* What is needed
Filter the data for lines with the word "string" and copy those lines.

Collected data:
-=-=-=-=-
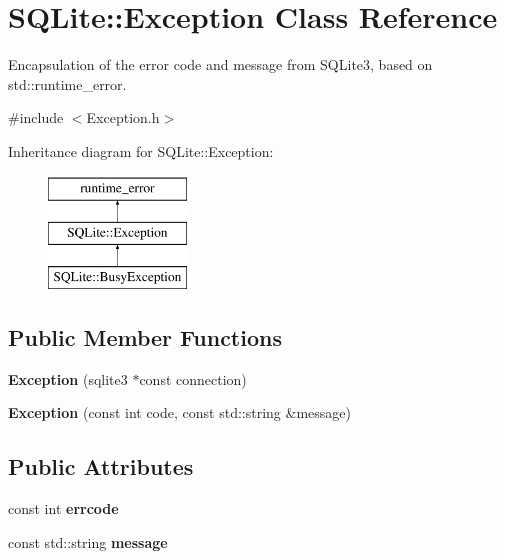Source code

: \hypertarget{class_s_q_lite_1_1_exception}{\section{S\-Q\-Lite\-:\-:Exception Class Reference}
\label{class_s_q_lite_1_1_exception}
}


Encapsulation of the error code and message from S\-Q\-Lite3, based on std\-::runtime\-\_\-error.  




{\ttfamily \#include $<$Exception.\-h$>$}

Inheritance diagram for S\-Q\-Lite\-:\-:Exception\-:\begin{figure}[H]
\begin{center}
\leavevmode
\includegraphics[height=3.000000cm]{class_s_q_lite_1_1_exception}
\end{center}
\end{figure}
\subsection*{Public Member Functions}
\begin{DoxyCompactItemize}
\item 
\hypertarget{class_s_q_lite_1_1_exception_a55056f0e661e2d0c09160404a7260d13}{{\bfseries Exception} (sqlite3 $\ast$const connection)}\label{class_s_q_lite_1_1_exception_a55056f0e661e2d0c09160404a7260d13}

\item 
\hypertarget{class_s_q_lite_1_1_exception_a7b00f63c9d211ea199ad06f184185a07}{{\bfseries Exception} (const int code, const std\-::string \&message)}\label{class_s_q_lite_1_1_exception_a7b00f63c9d211ea199ad06f184185a07}

\end{DoxyCompactItemize}
\subsection*{Public Attributes}
\begin{DoxyCompactItemize}
\item 
\hypertarget{class_s_q_lite_1_1_exception_aba01c386c828c7bd856c1691168aae2e}{const int {\bfseries errcode}}\label{class_s_q_lite_1_1_exception_aba01c386c828c7bd856c1691168aae2e}

\item 
\hypertarget{class_s_q_lite_1_1_exception_a4143712e07629a2d5097039e55189486}{const std\-::string {\bfseries message}}\label{class_s_q_lite_1_1_exception_a4143712e07629a2d5097039e55189486}

\end{DoxyCompactItemize}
-=-=-=-=-
* Response below
\hypertarget{class_s_q_lite_1_1_exception_a7b00f63c9d211ea199ad06f184185a07}{{\bfseries Exception} (const int code, const std\-::string \&message)}\label{class_s_q_lite_1_1_exception_a7b00f63c9d211ea199ad06f184185a07}
\hypertarget{class_s_q_lite_1_1_exception_a4143712e07629a2d5097039e55189486}{const std\-::string {\bfseries message}}\label{class_s_q_lite_1_1_exception_a4143712e07629a2d5097039e55189486}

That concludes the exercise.